[[ INFORMATION SUPPLIED open ]]
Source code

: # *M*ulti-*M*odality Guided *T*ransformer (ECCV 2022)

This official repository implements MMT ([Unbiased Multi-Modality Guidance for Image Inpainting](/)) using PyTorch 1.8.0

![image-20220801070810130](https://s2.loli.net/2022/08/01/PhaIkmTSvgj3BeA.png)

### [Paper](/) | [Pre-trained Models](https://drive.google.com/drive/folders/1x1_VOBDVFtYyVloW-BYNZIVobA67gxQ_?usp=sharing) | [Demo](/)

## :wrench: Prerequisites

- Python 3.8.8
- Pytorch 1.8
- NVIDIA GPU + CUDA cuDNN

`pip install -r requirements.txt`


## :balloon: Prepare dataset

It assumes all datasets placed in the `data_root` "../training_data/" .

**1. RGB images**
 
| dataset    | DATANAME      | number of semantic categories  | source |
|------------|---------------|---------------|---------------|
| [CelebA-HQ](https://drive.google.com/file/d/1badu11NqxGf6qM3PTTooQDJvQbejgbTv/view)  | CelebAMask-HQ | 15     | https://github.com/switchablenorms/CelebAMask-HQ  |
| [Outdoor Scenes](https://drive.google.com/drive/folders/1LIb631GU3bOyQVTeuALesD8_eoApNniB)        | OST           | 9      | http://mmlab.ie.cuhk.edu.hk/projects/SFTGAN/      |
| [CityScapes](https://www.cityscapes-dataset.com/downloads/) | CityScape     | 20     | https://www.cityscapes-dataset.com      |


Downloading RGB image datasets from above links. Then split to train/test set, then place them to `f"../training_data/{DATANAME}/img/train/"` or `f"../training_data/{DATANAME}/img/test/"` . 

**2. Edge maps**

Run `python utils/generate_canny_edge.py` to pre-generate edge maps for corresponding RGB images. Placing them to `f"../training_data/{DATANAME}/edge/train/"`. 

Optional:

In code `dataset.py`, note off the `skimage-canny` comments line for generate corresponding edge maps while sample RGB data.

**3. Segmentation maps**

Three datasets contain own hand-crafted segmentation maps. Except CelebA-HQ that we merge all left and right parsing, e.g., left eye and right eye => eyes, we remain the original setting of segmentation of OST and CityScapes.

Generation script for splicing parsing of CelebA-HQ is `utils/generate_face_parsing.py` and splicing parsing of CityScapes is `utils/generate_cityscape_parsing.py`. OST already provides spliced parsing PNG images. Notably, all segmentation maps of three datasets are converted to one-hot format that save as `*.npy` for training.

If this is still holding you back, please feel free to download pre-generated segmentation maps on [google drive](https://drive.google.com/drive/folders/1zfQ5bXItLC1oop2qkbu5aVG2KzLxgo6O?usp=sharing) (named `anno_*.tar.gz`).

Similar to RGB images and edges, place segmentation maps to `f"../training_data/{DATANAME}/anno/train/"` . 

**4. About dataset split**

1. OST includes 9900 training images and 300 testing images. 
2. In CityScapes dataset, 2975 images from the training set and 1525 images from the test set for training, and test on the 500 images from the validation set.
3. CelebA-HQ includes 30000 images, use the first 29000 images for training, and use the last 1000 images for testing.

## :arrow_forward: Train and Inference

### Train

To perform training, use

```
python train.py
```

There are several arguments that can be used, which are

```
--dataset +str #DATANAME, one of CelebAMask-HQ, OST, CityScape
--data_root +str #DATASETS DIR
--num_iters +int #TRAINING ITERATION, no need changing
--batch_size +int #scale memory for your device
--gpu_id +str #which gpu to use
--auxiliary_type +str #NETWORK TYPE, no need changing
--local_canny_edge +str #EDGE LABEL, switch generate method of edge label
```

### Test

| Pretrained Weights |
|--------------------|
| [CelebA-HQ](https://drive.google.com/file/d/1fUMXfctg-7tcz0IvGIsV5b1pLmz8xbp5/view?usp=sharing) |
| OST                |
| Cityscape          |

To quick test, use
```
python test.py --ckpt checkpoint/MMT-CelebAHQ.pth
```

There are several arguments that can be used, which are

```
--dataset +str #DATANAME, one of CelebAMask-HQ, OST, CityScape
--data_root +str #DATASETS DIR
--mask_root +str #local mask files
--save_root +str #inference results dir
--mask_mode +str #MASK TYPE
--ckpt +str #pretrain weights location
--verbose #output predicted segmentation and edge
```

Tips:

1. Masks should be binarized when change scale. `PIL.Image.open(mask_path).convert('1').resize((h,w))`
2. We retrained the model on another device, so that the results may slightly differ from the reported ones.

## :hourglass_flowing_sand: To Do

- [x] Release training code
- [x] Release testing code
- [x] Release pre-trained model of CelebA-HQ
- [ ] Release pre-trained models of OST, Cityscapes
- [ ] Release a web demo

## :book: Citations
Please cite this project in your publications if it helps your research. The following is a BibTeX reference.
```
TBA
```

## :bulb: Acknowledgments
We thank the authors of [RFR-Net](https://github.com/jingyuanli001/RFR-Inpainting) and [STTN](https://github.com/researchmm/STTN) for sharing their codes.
[[ INFORMATION SUPPLIED closed ]]
> _TASK TO CARRY OUT_
The lines to copy run from the start of the records above through the line holding "Three datasets contain"; give them exactly, both ends included, and nothing else.

> _EXERCISE RESULT_
Source code

: # *M*ulti-*M*odality Guided *T*ransformer (ECCV 2022)

This official repository implements MMT ([Unbiased Multi-Modality Guidance for Image Inpainting](/)) using PyTorch 1.8.0

![image-20220801070810130](https://s2.loli.net/2022/08/01/PhaIkmTSvgj3BeA.png)

### [Paper](/) | [Pre-trained Models](https://drive.google.com/drive/folders/1x1_VOBDVFtYyVloW-BYNZIVobA67gxQ_?usp=sharing) | [Demo](/)

## :wrench: Prerequisites

- Python 3.8.8
- Pytorch 1.8
- NVIDIA GPU + CUDA cuDNN

`pip install -r requirements.txt`


## :balloon: Prepare dataset

It assumes all datasets placed in the `data_root` "../training_data/" .

**1. RGB images**
 
| dataset    | DATANAME      | number of semantic categories  | source |
|------------|---------------|---------------|---------------|
| [CelebA-HQ](https://drive.google.com/file/d/1badu11NqxGf6qM3PTTooQDJvQbejgbTv/view)  | CelebAMask-HQ | 15     | https://github.com/switchablenorms/CelebAMask-HQ  |
| [Outdoor Scenes](https://drive.google.com/drive/folders/1LIb631GU3bOyQVTeuALesD8_eoApNniB)        | OST           | 9      | http://mmlab.ie.cuhk.edu.hk/projects/SFTGAN/      |
| [CityScapes](https://www.cityscapes-dataset.com/downloads/) | CityScape     | 20     | https://www.cityscapes-dataset.com      |


Downloading RGB image datasets from above links. Then split to train/test set, then place them to `f"../training_data/{DATANAME}/img/train/"` or `f"../training_data/{DATANAME}/img/test/"` . 

**2. Edge maps**

Run `python utils/generate_canny_edge.py` to pre-generate edge maps for corresponding RGB images. Placing them to `f"../training_data/{DATANAME}/edge/train/"`. 

Optional:

In code `dataset.py`, note off the `skimage-canny` comments line for generate corresponding edge maps while sample RGB data.

**3. Segmentation maps**

Three datasets contain own hand-crafted segmentation maps. Except CelebA-HQ that we merge all left and right parsing, e.g., left eye and right eye => eyes, we remain the original setting of segmentation of OST and CityScapes.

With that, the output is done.